5.14 Coding Questions

  1. For this problem, we will use the data Caschool. This data contains information about test scores for schools from California from the 1998-1999 academic year. For this problem, we will use the variables testscr (average test score in the school), str (student teacher ratio in the school), avginc (the average income in the school district), and elpct (the percent of English learners in the school).

    1. Run a regression of test scores on student teacher ratio, average income, and English learners percentage. Report your results. Which regressors are statistically significant? How do you know?

    2. What is the average test score across all schools in the data?

    3. What is the predicted average test score for a school with a student teacher ratio of 20, average income of $30,000, and 10% English learners? How does this compare to the overall average test score from part (b)?

    4. What is the predicted average test score for a school with a student teacher ratio of 15, average income of $30,000, and 10% English learners? How does this compare to your answer from part (c)?

  2. For this problem, we will use the data intergenerational_mobility.

    1. Run a regression of child family income (\(child\_fincome\)) on parents’ family income (\(parent\_fincome\)). How should you interpret the estimated coefficient on parents’ family income? What is the p-value for the coefficient on parents’ family income?

    2. Run a regression of \(\log(child\_fincome)\) on \(parent\_fincome\). How should you interpret the estimated cofficient on \(parent\_fincome\)?

    3. Run a regression of \(child\_fincome\) on \(\log(parent\_fincome)\). How should you interpret the estimated coefficient on \(\log(parent\_fincome)\)?

    4. Run a regression of \(\log(child\_fincome)\) on \(\log(parent\_fincome)\). How should you interpret the estimated coefficient on \(\log(parent\_fincome)\)?

  3. For this question, we’ll use the fertilizer_2000 data.

    1. Run a regression of \(\log(avyield)\) on \(\log(avfert)\). How do you interpret the estimated coefficient on \(\log(avfert)\)?

    2. Now suppose that you additionally want to control for precipitation and the region that a country is located in. How would you do this? Estimate the model that you propose here, report the results, and interpret the coefficient on \(\log(avfert)\).

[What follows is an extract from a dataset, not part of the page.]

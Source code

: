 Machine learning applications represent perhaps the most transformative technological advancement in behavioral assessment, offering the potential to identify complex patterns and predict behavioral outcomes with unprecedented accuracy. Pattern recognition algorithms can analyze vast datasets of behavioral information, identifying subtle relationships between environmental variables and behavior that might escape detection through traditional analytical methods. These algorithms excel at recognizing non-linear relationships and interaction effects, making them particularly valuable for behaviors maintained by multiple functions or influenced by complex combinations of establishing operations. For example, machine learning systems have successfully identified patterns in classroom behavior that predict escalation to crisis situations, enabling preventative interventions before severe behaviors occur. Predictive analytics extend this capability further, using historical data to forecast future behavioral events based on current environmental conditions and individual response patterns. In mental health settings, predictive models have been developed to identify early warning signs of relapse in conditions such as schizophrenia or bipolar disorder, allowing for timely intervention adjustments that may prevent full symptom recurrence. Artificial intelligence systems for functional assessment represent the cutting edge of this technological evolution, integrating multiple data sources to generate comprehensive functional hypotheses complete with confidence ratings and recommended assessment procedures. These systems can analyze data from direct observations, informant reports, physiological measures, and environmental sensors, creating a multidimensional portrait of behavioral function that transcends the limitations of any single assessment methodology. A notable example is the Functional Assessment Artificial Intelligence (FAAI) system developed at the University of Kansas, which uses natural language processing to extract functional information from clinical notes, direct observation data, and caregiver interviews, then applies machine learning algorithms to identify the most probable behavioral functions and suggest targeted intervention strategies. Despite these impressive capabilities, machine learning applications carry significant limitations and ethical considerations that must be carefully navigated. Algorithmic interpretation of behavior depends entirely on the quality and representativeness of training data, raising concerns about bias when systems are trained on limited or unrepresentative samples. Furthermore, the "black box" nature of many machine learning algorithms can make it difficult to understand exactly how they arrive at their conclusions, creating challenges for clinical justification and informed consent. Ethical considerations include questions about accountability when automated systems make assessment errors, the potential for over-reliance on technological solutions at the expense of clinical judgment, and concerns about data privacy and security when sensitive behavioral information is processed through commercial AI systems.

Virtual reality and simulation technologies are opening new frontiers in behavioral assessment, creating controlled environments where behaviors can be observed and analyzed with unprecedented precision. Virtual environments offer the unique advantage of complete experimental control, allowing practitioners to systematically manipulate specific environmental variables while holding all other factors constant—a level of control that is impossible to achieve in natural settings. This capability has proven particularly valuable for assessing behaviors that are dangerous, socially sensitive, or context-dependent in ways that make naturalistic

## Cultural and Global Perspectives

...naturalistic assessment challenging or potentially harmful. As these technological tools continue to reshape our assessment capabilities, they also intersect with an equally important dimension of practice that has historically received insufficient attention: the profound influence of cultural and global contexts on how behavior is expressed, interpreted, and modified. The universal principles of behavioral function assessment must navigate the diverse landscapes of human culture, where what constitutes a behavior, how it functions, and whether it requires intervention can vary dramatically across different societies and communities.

    3. Now suppose that you are interested in whether the effect of fertilizer varies by region that a country is located in (while still controlling for the same covariates as in part (b)). Propose a model that can be used for this purpose. Estimate the model that you proposed, report the results, and discuss whether the effect of fertilizer appears to vary by region or not.

  4. For this question, we will use the data mutual_funds. We’ll be interested in whether mutual funds that have higher expense ratios (these are typically actively managed funds) have higher returns relative to mutual funds that have lower expense ratios (e.g., index funds). For this problem, we will use the variables fund_return_3years, investment_type, risk_rating, size_type, fund_net_annual_expense_ratio, asset_cash, asset_stocks, asset_bonds.

    1. Calculate the median fund_net_annual_expense_ratio.

    2. Use the datasummary_balance function from the modelsummary package to report summary statistics for fund_return_3year, fund_net_annual_expense_ratio, risk_rating, asset_cash, asset_stocks, asset_bonds based on whether their expense ratio is above or below the median. Do you notice any interesting patterns?

    3. Run a regression of fund_return_3years on fund_net_annual_expense_ratio. How do you interpret the results?

    4. Now, additionally control for investment_type, risk_rating, and size_type Hint: think carefully about what type of variables each of these are and how they should enter the model. How do these results compare to the ones from part c?

    5. Now, add the variables assets_cash, assets_stocks, and assets_bonds to the model from part d. How do you interpret these results? Compare and interpret the differences between parts c, d, and e.

  5. For this question, we’ll use the data Lead_Mortality to study the effect of lead pipes on infant mortality in 1900.

    1. Run a regression of infant mortality (infrate) on whether or not a city had lead pipes (lead) and interpret/discuss the results.

    2. It turns out that the amount of lead in drinking water depends on how acidic the water is, with more acidic water leaching more of the lead (so that there is more exposure to lead with more acidic water). To measure acidity, we’ll use the pH of the water in a particular city (ph); recall that, a lower value of pH indicates higher acidity. Run a regression of infant mortality on whether or not a city has lead pipes, the pH of its water, and the interaction between having lead pipes and pH. Report your results. What is the estimated partial effect of having lead pipes from this model?

    3. Given the results in part b, calculate an estimate of the average partial effect of having lead pipes on infant mortality.

    4. Given the results in part b, how much does the partial effect of having lead pipes differ for cities that have a pH of 6.5 relative to a pH of 7.5?